Depois disso, parece que acordei de um transe. Estava sentada na calçada e um homem que vinha chegando perguntou se eu estava passando mal ou se precisava de alguma coisa.
Olhei o papel em minha mão, o lápis na outra. Lembrei de tudo que se passou. Disse que não precisava de nada. Levantei e entrei ainda um pouco trêmula.
No dia seguinte mostrei aquele papel todo escrito de maneira estranha ao meu colega. Ele me disse que eu fiz uma psicografia. Custava-me acreditar naquilo.
Junto com meu colega fiz chegar às mãos dos familiares daqueles meninos a mensagem que me passaram.
Juntos nós também fomos atrás da história daqueles meninos. E tudo que disseram era verdade. Inclusive, o assassinato que eles alegavam e que nunca foi provado.
Creio que aquele homem não tinha intenção de matar aqueles meninos. Queria apenas assustá-los. Não previu que por serem crianças e por estarem molhados e descalços a descarga elétrica seria suficiente para matá-los. E ele pagou um preço muito alto purgando sua culpa pelo resto da vida. Mas não teve coragem de inocentar os meninos.
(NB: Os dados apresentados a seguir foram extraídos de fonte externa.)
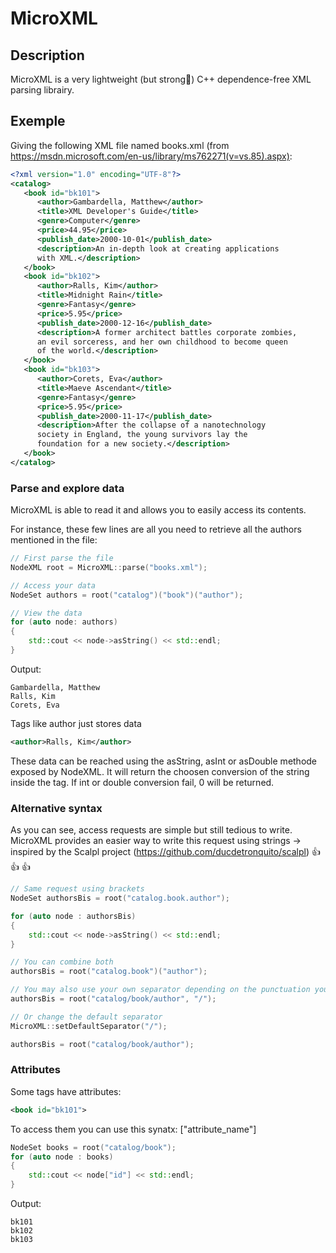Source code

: # MicroXML

## Description

MicroXML is a very lightweight (but strong:ant:) C++ dependence-free XML parsing librairy.

## Exemple

Giving the following XML file named books.xml (from https://msdn.microsoft.com/en-us/library/ms762271(v=vs.85).aspx): 

```xml
<?xml version="1.0" encoding="UTF-8"?>
<catalog>
   <book id="bk101">
      <author>Gambardella, Matthew</author>
      <title>XML Developer's Guide</title>
      <genre>Computer</genre>
      <price>44.95</price>
      <publish_date>2000-10-01</publish_date>
      <description>An in-depth look at creating applications 
      with XML.</description>
   </book>
   <book id="bk102">
      <author>Ralls, Kim</author>
      <title>Midnight Rain</title>
      <genre>Fantasy</genre>
      <price>5.95</price>
      <publish_date>2000-12-16</publish_date>
      <description>A former architect battles corporate zombies, 
      an evil sorceress, and her own childhood to become queen 
      of the world.</description>
   </book>
   <book id="bk103">
      <author>Corets, Eva</author>
      <title>Maeve Ascendant</title>
      <genre>Fantasy</genre>
      <price>5.95</price>
      <publish_date>2000-11-17</publish_date>
      <description>After the collapse of a nanotechnology 
      society in England, the young survivors lay the 
      foundation for a new society.</description>
   </book>
</catalog>
```

### Parse and explore data
MicroXML is able to read it and allows you to easily access its contents.

For instance, these few lines are all you need to retrieve all the authors mentioned in the file:

```c++
// First parse the file
NodeXML root = MicroXML::parse("books.xml");

// Access your data
NodeSet authors = root("catalog")("book")("author");

// View the data
for (auto node: authors)
{
    std::cout << node->asString() << std::endl;
}
```
Output:
```
Gambardella, Matthew
Ralls, Kim
Corets, Eva
```

Tags like author just stores data
```XML
<author>Ralls, Kim</author>
```
These data can be reached using the asString, asInt or asDouble methode exposed by NodeXML. It will return the choosen conversion of the string inside the tag. 
If int or double conversion fail, 0 will be returned.

### Alternative syntax
As you can see, access requests are simple but still tedious to write.
MicroXML provides an easier way to write this request using strings -> inspired by the Scalpl project (https://github.com/ducdetronquito/scalpl) :+1: :+1: :+1:

```c++
// Same request using brackets
NodeSet authorsBis = root("catalog.book.author");

for (auto node : authorsBis)
{
    std::cout << node->asString() << std::endl;
}

// You can combine both
authorsBis = root("catalog.book")("author");

// You may also use your own separator depending on the punctuation you have already used
authorsBis = root("catalog/book/author", "/");

// Or change the default separator
MicroXML::setDefaultSeparator("/");

authorsBis = root("catalog/book/author");
```

### Attributes

Some tags have attributes:
```xml
<book id="bk101">
```
To access them you can use this synatx: ["attribute_name"]
```c++
NodeSet books = root("catalog/book");
for (auto node : books)
{
    std::cout << node["id"] << std::endl;
}
```
Output:
```
bk101
bk102
bk103
```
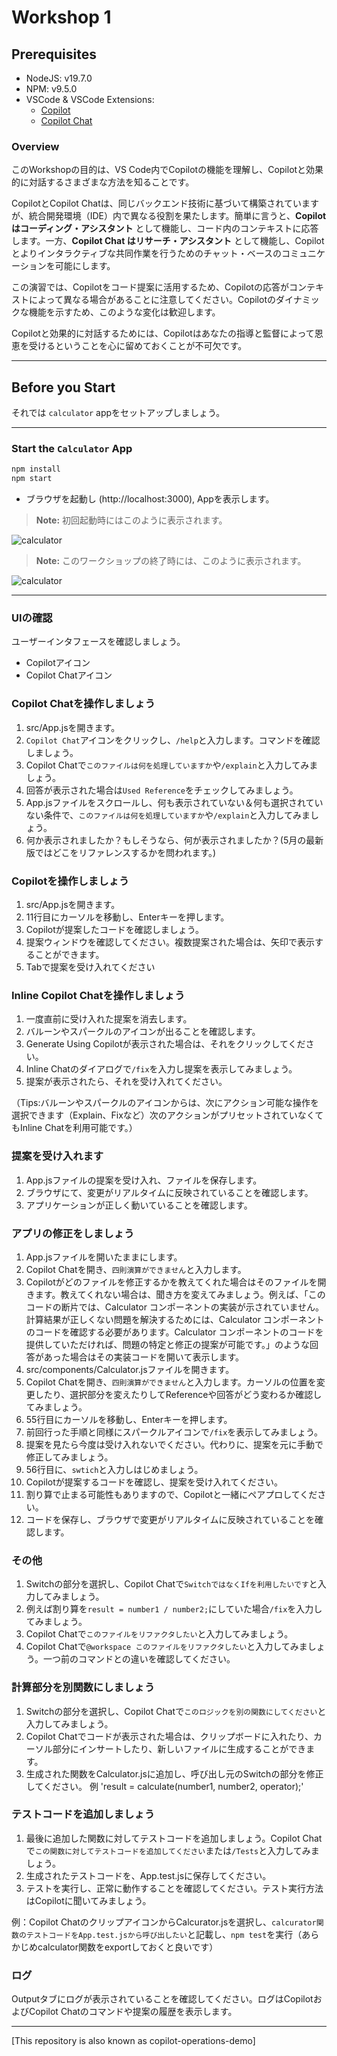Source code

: # Workshop 1

## Prerequisites
- NodeJS: v19.7.0
- NPM: v9.5.0
- VSCode & VSCode Extensions:
  - [Copilot](https://marketplace.visualstudio.com/items?itemName=GitHub.copilot)
  - [Copilot Chat](https://marketplace.visualstudio.com/items?itemName=GitHub.copilot-chat)

### Overview

このWorkshopの目的は、VS Code内でCopilotの機能を理解し、Copilotと効果的に対話するさまざまな方法を知ることです。

CopilotとCopilot Chatは、同じバックエンド技術に基づいて構築されていますが、統合開発環境（IDE）内で異なる役割を果たします。簡単に言うと、**Copilot はコーディング・アシスタント** として機能し、コード内のコンテキストに応答します。一方、**Copilot Chat はリサーチ・アシスタント** として機能し、Copilot とよりインタラクティブな共同作業を行うためのチャット・ベースのコミュニケーションを可能にします。

この演習では、Copilotをコード提案に活用するため、Copilotの応答がコンテキストによって異なる場合があることに注意してください。Copilotのダイナミックな機能を示すため、このような変化は歓迎します。

Copilotと効果的に対話するためには、Copilotはあなたの指導と監督によって恩恵を受けるということを心に留めておくことが不可欠です。

---

## Before you Start 

それでは `calculator` appをセットアップしましょう。

---

### Start the `Calculator` App

```bash
npm install
npm start
``` 

- ブラウザを起動し (http://localhost:3000), Appを表示します。

> **Note:** 初回起動時にはこのように表示されます。

![calculator](docs/images/calculator2.png)

> **Note:** このワークショップの終了時には、このように表示されます。

 ![calculator](docs/images/calculator1.png)

---

### UIの確認
ユーザーインタフェースを確認しましょう。
- Copilotアイコン
- Copilot Chatアイコン

### Copilot Chatを操作しましょう
1. src/App.jsを開きます。
2. `Copilot Chat`アイコンをクリックし、`/help`と入力します。コマンドを確認しましょう。
3. Copilot Chatで`このファイルは何を処理していますか`や`/explain`と入力してみましょう。
4. 回答が表示された場合は`Used Reference`をチェックしてみましょう。
5. App.jsファイルをスクロールし、何も表示されていない＆何も選択されていない条件で、`このファイルは何を処理していますか`や`/explain`と入力してみましょう。
6. 何か表示されましたか？もしそうなら、何が表示されましたか？(5月の最新版ではどこをリファレンスするかを問われます。)

### Copilotを操作しましょう
1. src/App.jsを開きます。
2. 11行目にカーソルを移動し、Enterキーを押します。
3. Copilotが提案したコードを確認しましょう。
4. 提案ウィンドウを確認してください。複数提案された場合は、矢印で表示することができます。
5. Tabで提案を受け入れてください

### Inline Copilot Chatを操作しましょう
1. 一度直前に受け入れた提案を消去します。
2. バルーンやスパークルのアイコンが出ることを確認します。
3. Generate Using Copilotが表示された場合は、それをクリックしてください。
4. Inline Chatのダイアログで`/fix`を入力し提案を表示してみましょう。
5. 提案が表示されたら、それを受け入れてください。

（Tips:バルーンやスパークルのアイコンからは、次にアクション可能な操作を選択できます（Explain、Fixなど）次のアクションがプリセットされていなくてもInline Chatを利用可能です。）

### 提案を受け入れます
1. App.jsファイルの提案を受け入れ、ファイルを保存します。
2. ブラウザにて、変更がリアルタイムに反映されていることを確認します。
3. アプリケーションが正しく動いていることを確認します。

### アプリの修正をしましょう
1. App.jsファイルを開いたままにします。
2. Copilot Chatを開き、`四則演算ができません`と入力します。
3. Copilotがどのファイルを修正するかを教えてくれた場合はそのファイルを開きます。教えてくれない場合は、聞き方を変えてみましょう。例えば、「このコードの断片では、Calculator コンポーネントの実装が示されていません。計算結果が正しくない問題を解決するためには、Calculator コンポーネントのコードを確認する必要があります。Calculator コンポーネントのコードを提供していただければ、問題の特定と修正の提案が可能です。」のような回答があった場合はその実装コードを開いて表示します。
4. src/components/Calculator.jsファイルを開きます。
5. Copilot Chatを開き、`四則演算ができません`と入力します。カーソルの位置を変更したり、選択部分を変えたりしてReferenceや回答がどう変わるか確認してみましょう。
6. 55行目にカーソルを移動し、Enterキーを押します。
7. 前回行った手順と同様にスパークルアイコンで`/fix`を表示してみましょう。
8. 提案を見たら今度は受け入れないでください。代わりに、提案を元に手動で修正してみましょう。
9. 56行目に、`swtich`と入力しはじめましょう。
10. Copilotが提案するコードを確認し、提案を受け入れてください。
11. 割り算で止まる可能性もありますので、Copilotと一緒にペアプロしてください。
12. コードを保存し、ブラウザで変更がリアルタイムに反映されていることを確認します。

### その他
1. Switchの部分を選択し、Copilot Chatで`SwitchではなくIfを利用したいです`と入力してみましょう。
2. 例えば割り算を`result = number1 / number2;`にしていた場合`/fix`を入力してみましょう。
3. Copilot Chatで`このファイルをリファクタしたい`と入力してみましょう。
4. Copilot Chatで`@workspace このファイルをリファクタしたい`と入力してみましょう。一つ前のコマンドとの違いを確認してください。

### 計算部分を別関数にしましょう
1. Switchの部分を選択し、Copilot Chatで`このロジックを別の関数にしてください`と入力してみましょう。
2. Copilot Chatでコードが表示された場合は、クリップボードに入れたり、カーソル部分にインサートしたり、新しいファイルに生成することができます。
3. 生成された関数をCalculator.jsに追加し、呼び出し元のSwitchの部分を修正してください。
例 'result = calculate(number1, number2, operator);'

### テストコードを追加しましょう
1. 最後に追加した関数に対してテストコードを追加しましょう。Copilot Chatで`この関数に対してテストコードを追加してください`または`/Tests`と入力してみましょう。
2. 生成されたテストコードを、App.test.jsに保存してください。
3. テストを実行し、正常に動作することを確認してください。テスト実行方法はCopilotに聞いてみましょう。

例：Copilot ChatのクリップアイコンからCalcurator.jsを選択し、`calcurator関数のテストコードをApp.test.jsから呼び出したい`と記載し、`npm test`を実行（あらかじめcalculator関数をexportしておくと良いです）

### ログ
Outputタブにログが表示されていることを確認してください。ログはCopilotおよびCopilot Chatのコマンドや提案の履歴を表示します。




---

[This repository is also known as copilot-operations-demo]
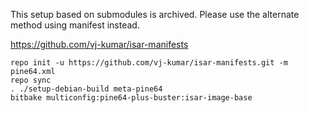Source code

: This setup based on submodules is archived. Please use the alternate method using manifest instead.

https://github.com/vj-kumar/isar-manifests
```
repo init -u https://github.com/vj-kumar/isar-manifests.git -m pine64.xml
repo sync
. ./setup-debian-build meta-pine64 
bitbake multiconfig:pine64-plus-buster:isar-image-base
```
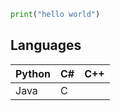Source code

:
```python
print("hello world")
```
## Languages
| Python | C#   | C++  |
|--------|------|------|
| Java   | C    |      |
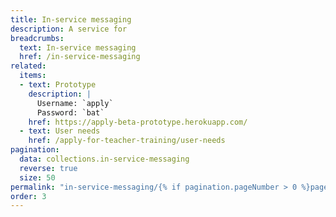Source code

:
 ```yaml
---
title: In-service messaging
description: A service for 
breadcrumbs:
  text: In-service messaging
  href: /in-service-messaging
related:
  items:
  - text: Prototype
    description: |
      Username: `apply`
      Password: `bat`
    href: https://apply-beta-prototype.herokuapp.com/
  - text: User needs
    href: /apply-for-teacher-training/user-needs
pagination:
  data: collections.in-service-messaging
  reverse: true
  size: 50
permalink: "in-service-messaging/{% if pagination.pageNumber > 0 %}page/{{ pagination.pageNumber + 1 }}{% else %}index{% endif %}.html"
order: 3
---
```

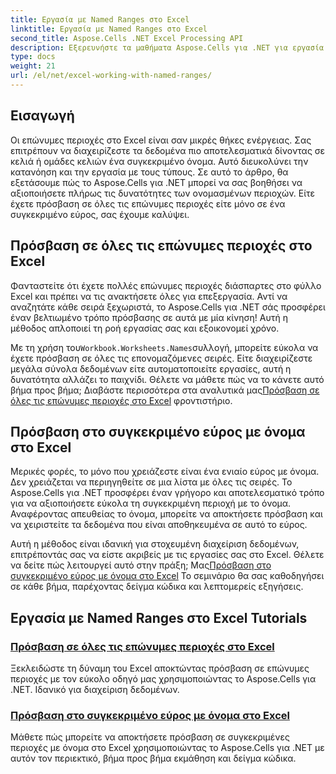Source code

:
 ```yaml
---
title: Εργασία με Named Ranges στο Excel
linktitle: Εργασία με Named Ranges στο Excel
second_title: Aspose.Cells .NET Excel Processing API
description: Εξερευνήστε τα μαθήματα Aspose.Cells για .NET για εργασία με επώνυμες περιοχές στο Excel. Μάθετε πώς μπορείτε να αποκτήσετε πρόσβαση σε όλες ή σε συγκεκριμένες επώνυμες περιοχές με οδηγούς βήμα προς βήμα.
type: docs
weight: 21
url: /el/net/excel-working-with-named-ranges/
---
```

## Εισαγωγή

Οι επώνυμες περιοχές στο Excel είναι σαν μικρές θήκες ενέργειας. Σας επιτρέπουν να διαχειρίζεστε τα δεδομένα πιο αποτελεσματικά δίνοντας σε κελιά ή ομάδες κελιών ένα συγκεκριμένο όνομα. Αυτό διευκολύνει την κατανόηση και την εργασία με τους τύπους. Σε αυτό το άρθρο, θα εξετάσουμε πώς το Aspose.Cells για .NET μπορεί να σας βοηθήσει να αξιοποιήσετε πλήρως τις δυνατότητες των ονομασμένων περιοχών. Είτε έχετε πρόσβαση σε όλες τις επώνυμες περιοχές είτε μόνο σε ένα συγκεκριμένο εύρος, σας έχουμε καλύψει.

## Πρόσβαση σε όλες τις επώνυμες περιοχές στο Excel

Φανταστείτε ότι έχετε πολλές επώνυμες περιοχές διάσπαρτες στο φύλλο Excel και πρέπει να τις ανακτήσετε όλες για επεξεργασία. Αντί να αναζητάτε κάθε σειρά ξεχωριστά, το Aspose.Cells για .NET σάς προσφέρει έναν βελτιωμένο τρόπο πρόσβασης σε αυτά με μία κίνηση! Αυτή η μέθοδος απλοποιεί τη ροή εργασίας σας και εξοικονομεί χρόνο.

 Με τη χρήση του`Workbook.Worksheets.Names`συλλογή, μπορείτε εύκολα να έχετε πρόσβαση σε όλες τις επονομαζόμενες σειρές. Είτε διαχειρίζεστε μεγάλα σύνολα δεδομένων είτε αυτοματοποιείτε εργασίες, αυτή η δυνατότητα αλλάζει το παιχνίδι. Θέλετε να μάθετε πώς να το κάνετε αυτό βήμα προς βήμα; Διαβάστε περισσότερα στα αναλυτικά μας[Πρόσβαση σε όλες τις επώνυμες περιοχές στο Excel](./access-all-named-ranges/) φροντιστήριο.

## Πρόσβαση στο συγκεκριμένο εύρος με όνομα στο Excel

Μερικές φορές, το μόνο που χρειάζεστε είναι ένα ενιαίο εύρος με όνομα. Δεν χρειάζεται να περιηγηθείτε σε μια λίστα με όλες τις σειρές. Το Aspose.Cells για .NET προσφέρει έναν γρήγορο και αποτελεσματικό τρόπο για να αξιοποιήσετε εύκολα τη συγκεκριμένη περιοχή με το όνομα. Αναφέροντας απευθείας το όνομα, μπορείτε να αποκτήσετε πρόσβαση και να χειριστείτε τα δεδομένα που είναι αποθηκευμένα σε αυτό το εύρος.

 Αυτή η μέθοδος είναι ιδανική για στοχευμένη διαχείριση δεδομένων, επιτρέποντάς σας να είστε ακριβείς με τις εργασίες σας στο Excel. Θέλετε να δείτε πώς λειτουργεί αυτό στην πράξη; Μας[Πρόσβαση στο συγκεκριμένο εύρος με όνομα στο Excel](./access-specific-named-range/) Το σεμινάριο θα σας καθοδηγήσει σε κάθε βήμα, παρέχοντας δείγμα κώδικα και λεπτομερείς εξηγήσεις.

## Εργασία με Named Ranges στο Excel Tutorials
### [Πρόσβαση σε όλες τις επώνυμες περιοχές στο Excel](./access-all-named-ranges/)
Ξεκλειδώστε τη δύναμη του Excel αποκτώντας πρόσβαση σε επώνυμες περιοχές με τον εύκολο οδηγό μας χρησιμοποιώντας το Aspose.Cells για .NET. Ιδανικό για διαχείριση δεδομένων.
### [Πρόσβαση στο συγκεκριμένο εύρος με όνομα στο Excel](./access-specific-named-range/)
Μάθετε πώς μπορείτε να αποκτήσετε πρόσβαση σε συγκεκριμένες περιοχές με όνομα στο Excel χρησιμοποιώντας το Aspose.Cells για .NET με αυτόν τον περιεκτικό, βήμα προς βήμα εκμάθηση και δείγμα κώδικα.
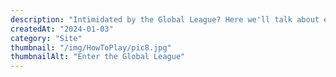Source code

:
 ```yaml
---
description: "Intimidated by the Global League? Here we'll talk about everything you need to know."
createdAt: "2024-01-03"
category: "Site"
thumbnail: "/img/HowToPlay/pic8.jpg"
thumbnailAlt: "Enter the Global League"
---
```

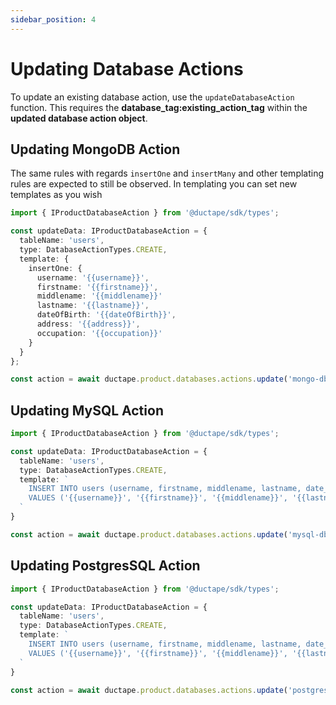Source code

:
 ```yaml
---
sidebar_position: 4
---
```


# Updating Database Actions

To update an existing database action, use the `updateDatabaseAction` function. This requires the **database_tag:existing_action_tag** within the **updated database action object**.

## Updating MongoDB Action

The same rules with regards `insertOne` and `insertMany` and other templating rules are expected to still be observed. In templating you can set new templates as you wish

```typescript
import { IProductDatabaseAction } from '@ductape/sdk/types';

const updateData: IProductDatabaseAction = {
  tableName: 'users',
  type: DatabaseActionTypes.CREATE,
  template: {
    insertOne: {
      username: '{{username}}',
      firstname: '{{firstname}}',
      middlename: '{{middlename}}'
      lastname: '{{lastname}}',
      dateOfBirth: '{{dateOfBirth}}',
      address: '{{address}}',
      occupation: '{{occupation}}'
    }
  }
};

const action = await ductape.product.databases.actions.update('mongo-db-tag:create-user', updateData);
```

## Updating MySQL Action

```typescript
import { IProductDatabaseAction } from '@ductape/sdk/types';

const updateData: IProductDatabaseAction = {
  tableName: 'users',
  type: DatabaseActionTypes.CREATE,
  template: `
    INSERT INTO users (username, firstname, middlename, lastname, date_of_birth, address, occupation)
    VALUES ('{{username}}', '{{firstname}}', '{{middlename}}', '{{lastname}}', '{{dateOfBirth}}', '{{address}}', '{{occupation}}')
  `
}

const action = await ductape.product.databases.actions.update('mysql-db-tag:create-user', updateData);
```


## Updating PostgresSQL Action

```typescript
import { IProductDatabaseAction } from '@ductape/sdk/types';

const updateData: IProductDatabaseAction = {
  tableName: 'users',
  type: DatabaseActionTypes.CREATE,
  template: `
    INSERT INTO users (username, firstname, middlename, lastname, date_of_birth, address, occupation)
    VALUES ('{{username}}', '{{firstname}}', '{{middlename}}', '{{lastname}}', '{{dateOfBirth}}', '{{address}}', '{{occupation}}')
  `
}

const action = await ductape.product.databases.actions.update('postgres-db-tag:create-user', updatedData);
```
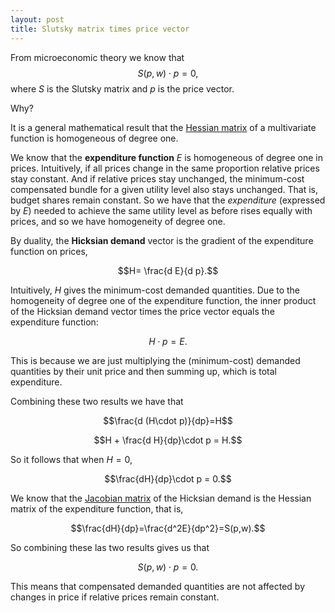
 ```yaml
---
layout: post
title: Slutsky matrix times price vector
---
```

From microeconomic theory we know that 
$$ S(p, w) \cdot p = 0,$$ 
where $S$ is the Slutsky matrix and $p$ is the price vector.

Why?

It is a general mathematical result that the [Hessian matrix](https://en.wikipedia.org/wiki/Hessian_matrix) of a multivariate function is homogeneous of degree one.

We know that the **expenditure function** $E$  is homogeneous of degree one in prices. Intuitively, if all prices change in the same proportion relative prices stay constant. And if relative prices stay unchanged, the minimum-cost compensated bundle for a given utility level also stays unchanged. That is, budget shares remain constant. So we have that the *expenditure* (expressed by $E$)  needed to achieve the same utility level as before rises equally with prices, and so we have homogeneity of degree one.

By duality, the **Hicksian demand** vector is the gradient of the expenditure function on prices,

$$H= \frac{d E}{d p}.$$

Intuitively, $H$ gives the minimum-cost demanded quantities. Due to the homogeneity of degree one of the expenditure function, the inner product of the Hicksian demand vector times the price vector equals the expenditure function:

$$H\cdot p=E.$$

This is because we are just multiplying the (minimum-cost) demanded quantities by their unit price and then summing up, which is total expenditure.

Combining these two results we have that 

$$\frac{d (H\cdot p)}{dp}=H$$

$$H + \frac{d H}{dp}\cdot p = H.$$

So it follows that when $H=0$,

$$\frac{dH}{dp}\cdot p = 0.$$

We know that the [Jacobian matrix](https://en.wikipedia.org/wiki/Jacobian_matrix_and_determinant) of the Hicksian demand is the Hessian matrix of the expenditure function, that is, 

$$\frac{dH}{dp}=\frac{d^2E}{dp^2}=S(p,w).$$

So combining these las two results gives us that 

$$S(p, w) \cdot p = 0.$$

This means that compensated demanded quantities are not affected by changes in price if relative prices remain constant.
A mensagem que eles me passaram se tornou pública. Muitos acreditaram e muitos não acreditaram. O fato é que a verdadeira história foi contada a toda a cidade. Mesmo depois de tanto tempo.
Algum tempo depois eu acordei com alguém me chamando pelo nome.
Cheguei na janela e lá estavam os meninos. Eles sorriram e me agradeceram. E seguiram seu caminho, estavam livres…
Eu nunca acreditei ou tive medo de assombração ou fenômenos afins e nem que espíritos de mortos pudessem se comunicar com os vivos. Sempre tive a plena convicção de que a pessoa que morre quer mais é seguir seu rumo em outra dimensão e não voltar aqui pra assombrar ninguém.
Aquele acontecimento me fez mudar meus conceitos e crenças. Tantos anos já se passaram e ainda permanece na minha memória como se tivesse acontecido ontem.
Hoje sigo a doutrina espírita e não me nego a receber mensagens de espíritos aflitos por se comunicar pra que possam se libertar e seguir em paz seus caminhos.